• [HOW TO COMPLETE THIS TASK] Go line by line through the entries and show those that hold the string "direction".

• [Saved entries]
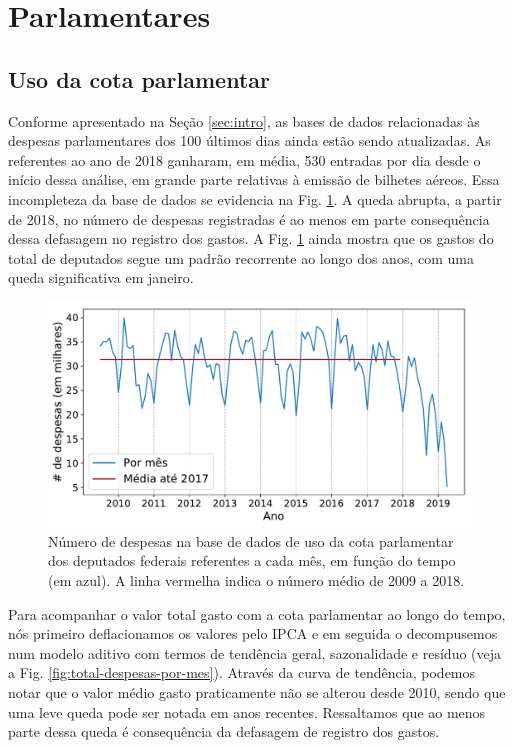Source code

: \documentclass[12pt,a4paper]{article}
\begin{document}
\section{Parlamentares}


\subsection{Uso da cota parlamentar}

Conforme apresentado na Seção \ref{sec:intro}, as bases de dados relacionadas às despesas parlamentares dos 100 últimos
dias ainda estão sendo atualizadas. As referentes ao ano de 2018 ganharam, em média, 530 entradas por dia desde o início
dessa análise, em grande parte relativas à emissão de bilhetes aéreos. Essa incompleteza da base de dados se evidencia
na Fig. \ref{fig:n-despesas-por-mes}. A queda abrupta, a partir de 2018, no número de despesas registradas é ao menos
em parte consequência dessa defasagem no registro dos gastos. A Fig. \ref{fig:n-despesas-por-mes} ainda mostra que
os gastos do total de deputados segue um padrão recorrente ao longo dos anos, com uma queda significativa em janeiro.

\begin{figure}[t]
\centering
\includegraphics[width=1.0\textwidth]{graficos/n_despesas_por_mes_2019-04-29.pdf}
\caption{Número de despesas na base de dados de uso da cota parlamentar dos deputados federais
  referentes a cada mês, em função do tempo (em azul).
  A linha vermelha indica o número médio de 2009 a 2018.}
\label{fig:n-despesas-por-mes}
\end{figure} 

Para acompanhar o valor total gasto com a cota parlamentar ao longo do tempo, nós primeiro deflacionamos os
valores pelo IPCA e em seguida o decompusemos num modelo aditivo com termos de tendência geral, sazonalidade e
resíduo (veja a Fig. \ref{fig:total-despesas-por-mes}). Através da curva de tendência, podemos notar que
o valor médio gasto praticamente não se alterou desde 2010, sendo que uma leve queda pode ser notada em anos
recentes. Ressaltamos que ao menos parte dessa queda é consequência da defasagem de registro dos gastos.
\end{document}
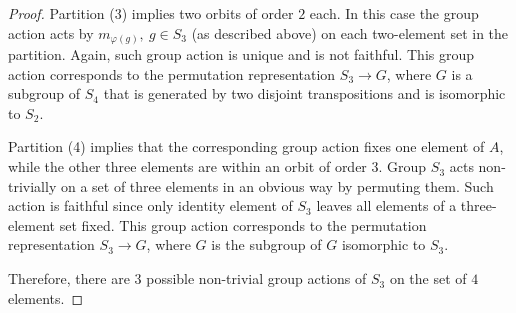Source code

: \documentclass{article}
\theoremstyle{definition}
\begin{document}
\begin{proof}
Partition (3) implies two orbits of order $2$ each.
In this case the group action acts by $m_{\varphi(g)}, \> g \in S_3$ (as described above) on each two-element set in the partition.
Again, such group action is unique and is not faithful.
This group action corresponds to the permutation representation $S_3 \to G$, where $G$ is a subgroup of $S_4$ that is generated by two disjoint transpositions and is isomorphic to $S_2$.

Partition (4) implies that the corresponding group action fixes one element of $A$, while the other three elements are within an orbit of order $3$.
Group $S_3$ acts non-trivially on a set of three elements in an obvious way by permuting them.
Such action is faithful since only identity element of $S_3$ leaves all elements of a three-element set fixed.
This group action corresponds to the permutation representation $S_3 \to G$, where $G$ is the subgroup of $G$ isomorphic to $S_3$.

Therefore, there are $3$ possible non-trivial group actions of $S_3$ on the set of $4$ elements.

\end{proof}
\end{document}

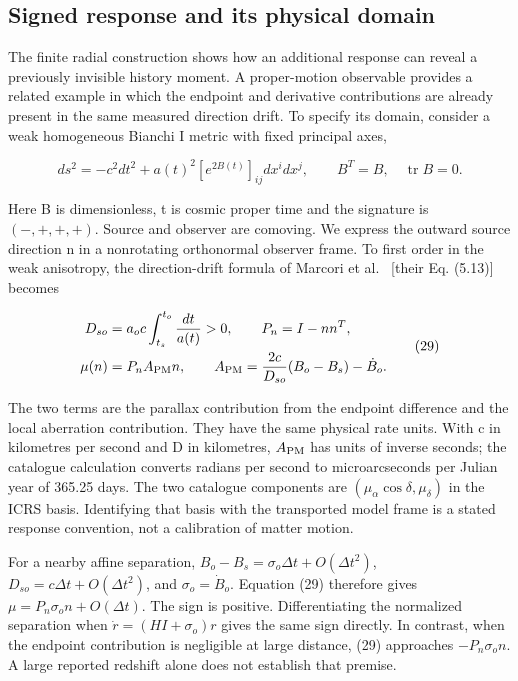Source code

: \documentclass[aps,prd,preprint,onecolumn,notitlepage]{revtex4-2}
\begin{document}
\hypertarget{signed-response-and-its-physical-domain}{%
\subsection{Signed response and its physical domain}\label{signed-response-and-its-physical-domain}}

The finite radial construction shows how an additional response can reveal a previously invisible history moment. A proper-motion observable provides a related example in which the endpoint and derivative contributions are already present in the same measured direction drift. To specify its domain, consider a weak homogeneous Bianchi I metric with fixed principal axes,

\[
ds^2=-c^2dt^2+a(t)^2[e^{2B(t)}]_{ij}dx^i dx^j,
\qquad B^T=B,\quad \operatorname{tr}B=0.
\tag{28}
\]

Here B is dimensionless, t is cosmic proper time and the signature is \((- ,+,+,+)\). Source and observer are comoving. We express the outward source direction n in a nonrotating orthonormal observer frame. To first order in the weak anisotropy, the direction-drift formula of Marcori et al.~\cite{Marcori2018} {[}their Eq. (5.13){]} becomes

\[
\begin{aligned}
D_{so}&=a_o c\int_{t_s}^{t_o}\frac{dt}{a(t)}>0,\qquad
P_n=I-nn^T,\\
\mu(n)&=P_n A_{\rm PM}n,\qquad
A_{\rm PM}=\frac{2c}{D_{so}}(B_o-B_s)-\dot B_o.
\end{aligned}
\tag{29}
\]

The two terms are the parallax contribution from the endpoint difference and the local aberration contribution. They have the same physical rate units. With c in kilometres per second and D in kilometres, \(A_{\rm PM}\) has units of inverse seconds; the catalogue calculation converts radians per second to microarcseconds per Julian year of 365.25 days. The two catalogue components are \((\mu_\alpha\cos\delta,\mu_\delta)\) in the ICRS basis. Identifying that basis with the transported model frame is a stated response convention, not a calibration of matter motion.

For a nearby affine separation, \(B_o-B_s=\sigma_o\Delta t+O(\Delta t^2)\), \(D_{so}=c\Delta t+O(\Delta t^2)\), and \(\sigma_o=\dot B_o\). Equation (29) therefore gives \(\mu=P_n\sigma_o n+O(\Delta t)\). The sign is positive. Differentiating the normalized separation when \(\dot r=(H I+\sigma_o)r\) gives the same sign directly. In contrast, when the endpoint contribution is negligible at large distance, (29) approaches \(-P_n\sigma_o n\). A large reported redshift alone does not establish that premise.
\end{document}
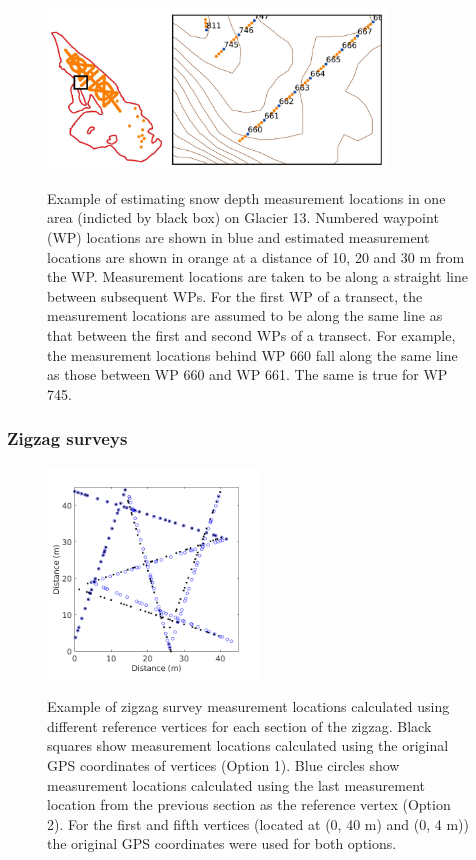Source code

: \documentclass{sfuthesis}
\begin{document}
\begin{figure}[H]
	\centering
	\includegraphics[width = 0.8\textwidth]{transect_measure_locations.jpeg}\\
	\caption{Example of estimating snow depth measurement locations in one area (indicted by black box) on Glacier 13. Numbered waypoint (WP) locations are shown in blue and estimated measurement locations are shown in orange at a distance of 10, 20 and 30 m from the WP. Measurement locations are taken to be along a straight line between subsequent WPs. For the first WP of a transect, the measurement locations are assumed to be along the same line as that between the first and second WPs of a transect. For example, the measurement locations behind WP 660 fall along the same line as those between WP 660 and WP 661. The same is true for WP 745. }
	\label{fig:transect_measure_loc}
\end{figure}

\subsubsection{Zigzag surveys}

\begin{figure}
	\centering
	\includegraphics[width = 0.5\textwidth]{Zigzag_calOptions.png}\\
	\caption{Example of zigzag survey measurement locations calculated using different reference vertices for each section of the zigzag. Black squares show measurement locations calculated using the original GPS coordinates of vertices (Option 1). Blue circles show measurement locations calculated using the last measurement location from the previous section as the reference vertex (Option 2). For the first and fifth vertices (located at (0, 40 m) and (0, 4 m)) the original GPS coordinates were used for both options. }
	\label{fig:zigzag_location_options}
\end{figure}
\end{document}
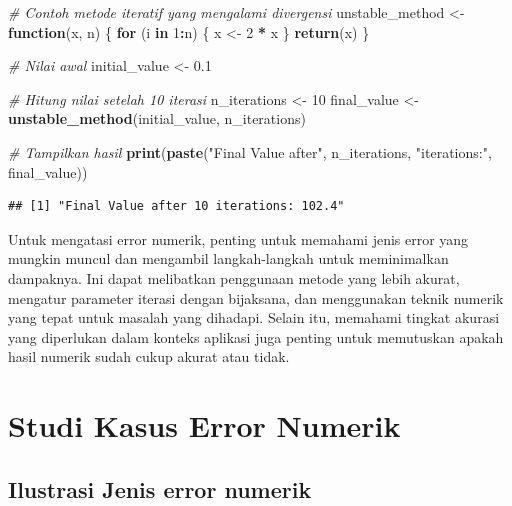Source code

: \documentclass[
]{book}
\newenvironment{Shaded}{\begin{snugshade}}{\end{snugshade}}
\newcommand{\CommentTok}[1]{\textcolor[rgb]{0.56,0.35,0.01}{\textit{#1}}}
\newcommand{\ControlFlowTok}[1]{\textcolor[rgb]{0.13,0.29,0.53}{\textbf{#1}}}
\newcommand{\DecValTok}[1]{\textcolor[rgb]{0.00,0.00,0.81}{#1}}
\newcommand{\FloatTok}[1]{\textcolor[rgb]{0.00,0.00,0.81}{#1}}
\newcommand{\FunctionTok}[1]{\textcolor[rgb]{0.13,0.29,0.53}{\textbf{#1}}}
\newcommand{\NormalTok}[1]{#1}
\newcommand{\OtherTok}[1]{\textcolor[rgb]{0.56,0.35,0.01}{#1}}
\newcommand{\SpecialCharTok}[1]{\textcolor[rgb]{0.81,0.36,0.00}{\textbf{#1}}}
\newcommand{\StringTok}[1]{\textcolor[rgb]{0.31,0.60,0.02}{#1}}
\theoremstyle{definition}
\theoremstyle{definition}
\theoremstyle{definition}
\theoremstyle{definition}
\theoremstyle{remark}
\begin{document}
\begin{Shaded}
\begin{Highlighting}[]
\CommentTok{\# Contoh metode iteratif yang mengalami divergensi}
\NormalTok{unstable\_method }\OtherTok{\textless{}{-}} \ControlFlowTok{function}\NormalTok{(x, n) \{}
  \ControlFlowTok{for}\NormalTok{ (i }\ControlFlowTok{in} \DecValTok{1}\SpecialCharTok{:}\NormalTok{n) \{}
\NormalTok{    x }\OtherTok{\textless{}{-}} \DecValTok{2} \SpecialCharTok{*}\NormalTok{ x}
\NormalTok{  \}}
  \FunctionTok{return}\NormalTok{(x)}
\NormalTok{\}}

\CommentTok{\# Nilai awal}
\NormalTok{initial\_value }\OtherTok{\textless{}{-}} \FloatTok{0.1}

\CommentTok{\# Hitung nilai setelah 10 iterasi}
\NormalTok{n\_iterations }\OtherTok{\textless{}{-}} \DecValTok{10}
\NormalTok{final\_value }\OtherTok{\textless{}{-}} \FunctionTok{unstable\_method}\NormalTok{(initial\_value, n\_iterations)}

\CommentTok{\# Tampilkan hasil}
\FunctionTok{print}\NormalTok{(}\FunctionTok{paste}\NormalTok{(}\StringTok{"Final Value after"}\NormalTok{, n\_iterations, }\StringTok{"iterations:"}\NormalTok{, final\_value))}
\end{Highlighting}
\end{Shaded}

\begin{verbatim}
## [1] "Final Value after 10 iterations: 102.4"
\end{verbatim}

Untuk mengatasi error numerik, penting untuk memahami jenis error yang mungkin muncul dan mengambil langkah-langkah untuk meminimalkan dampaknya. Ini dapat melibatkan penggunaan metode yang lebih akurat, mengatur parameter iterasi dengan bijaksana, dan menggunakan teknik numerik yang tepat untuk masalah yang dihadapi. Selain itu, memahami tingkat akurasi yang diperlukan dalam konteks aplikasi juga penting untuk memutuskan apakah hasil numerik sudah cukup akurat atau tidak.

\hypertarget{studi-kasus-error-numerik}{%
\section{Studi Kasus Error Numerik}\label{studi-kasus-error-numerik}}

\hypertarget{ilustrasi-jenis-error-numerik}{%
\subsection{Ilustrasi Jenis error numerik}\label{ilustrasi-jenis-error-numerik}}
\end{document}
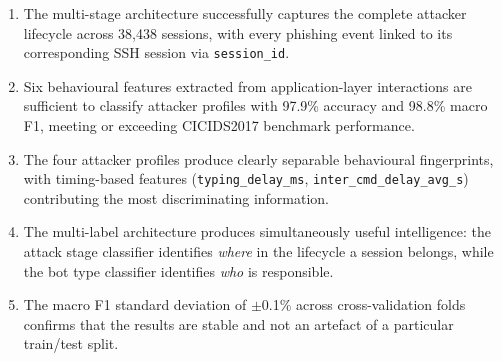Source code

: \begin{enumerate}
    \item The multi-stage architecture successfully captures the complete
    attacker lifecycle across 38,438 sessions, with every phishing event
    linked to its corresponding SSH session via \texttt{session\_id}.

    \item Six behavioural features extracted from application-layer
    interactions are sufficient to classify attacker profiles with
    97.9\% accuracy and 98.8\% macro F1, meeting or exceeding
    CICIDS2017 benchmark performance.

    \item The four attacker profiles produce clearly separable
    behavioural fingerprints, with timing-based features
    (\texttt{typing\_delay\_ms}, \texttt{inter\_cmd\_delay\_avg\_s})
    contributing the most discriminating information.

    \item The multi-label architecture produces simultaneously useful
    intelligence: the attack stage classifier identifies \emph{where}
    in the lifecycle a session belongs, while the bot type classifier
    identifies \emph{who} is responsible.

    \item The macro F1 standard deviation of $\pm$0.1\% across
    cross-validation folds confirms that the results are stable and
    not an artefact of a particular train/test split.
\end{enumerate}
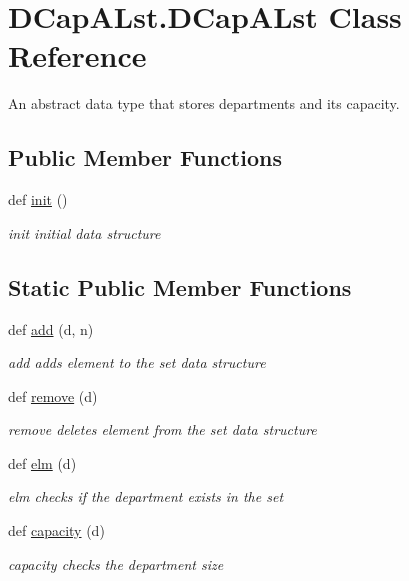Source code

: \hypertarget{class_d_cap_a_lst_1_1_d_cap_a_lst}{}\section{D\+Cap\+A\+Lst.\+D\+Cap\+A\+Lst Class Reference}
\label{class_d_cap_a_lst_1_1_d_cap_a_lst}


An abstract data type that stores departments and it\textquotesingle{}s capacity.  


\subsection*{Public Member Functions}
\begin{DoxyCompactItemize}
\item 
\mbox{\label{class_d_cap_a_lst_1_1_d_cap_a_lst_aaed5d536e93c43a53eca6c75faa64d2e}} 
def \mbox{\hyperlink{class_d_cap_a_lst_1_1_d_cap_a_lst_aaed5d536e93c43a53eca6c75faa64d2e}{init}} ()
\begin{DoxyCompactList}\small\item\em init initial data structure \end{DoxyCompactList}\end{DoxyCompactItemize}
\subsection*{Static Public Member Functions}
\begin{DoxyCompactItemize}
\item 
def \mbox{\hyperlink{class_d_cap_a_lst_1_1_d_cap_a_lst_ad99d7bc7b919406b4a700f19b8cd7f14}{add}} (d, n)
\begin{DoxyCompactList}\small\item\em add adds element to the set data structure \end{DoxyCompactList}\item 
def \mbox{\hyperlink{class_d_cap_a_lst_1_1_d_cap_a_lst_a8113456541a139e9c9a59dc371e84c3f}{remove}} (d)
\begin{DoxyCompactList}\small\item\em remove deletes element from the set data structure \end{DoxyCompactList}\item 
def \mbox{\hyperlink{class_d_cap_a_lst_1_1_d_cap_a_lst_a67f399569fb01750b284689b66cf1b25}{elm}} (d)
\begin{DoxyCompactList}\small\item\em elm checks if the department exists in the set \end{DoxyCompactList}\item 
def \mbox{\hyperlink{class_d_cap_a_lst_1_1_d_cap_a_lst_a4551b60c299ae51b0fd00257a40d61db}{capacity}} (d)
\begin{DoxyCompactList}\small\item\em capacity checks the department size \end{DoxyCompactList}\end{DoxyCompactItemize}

• [EXPECTED ANSWER]
The finite radial construction shows how an additional response can reveal a previously invisible history moment. A proper-motion observable provides a related example in which the endpoint and derivative contributions are already present in the same measured direction drift. To specify its domain, consider a weak homogeneous Bianchi I metric with fixed principal axes,
Here B is dimensionless, t is cosmic proper time and the signature is \((- ,+,+,+)\). Source and observer are comoving. We express the outward source direction n in a nonrotating orthonormal observer frame. To first order in the weak anisotropy, the direction-drift formula of Marcori et al.~\cite{Marcori2018} {[}their Eq. (5.13){]} becomes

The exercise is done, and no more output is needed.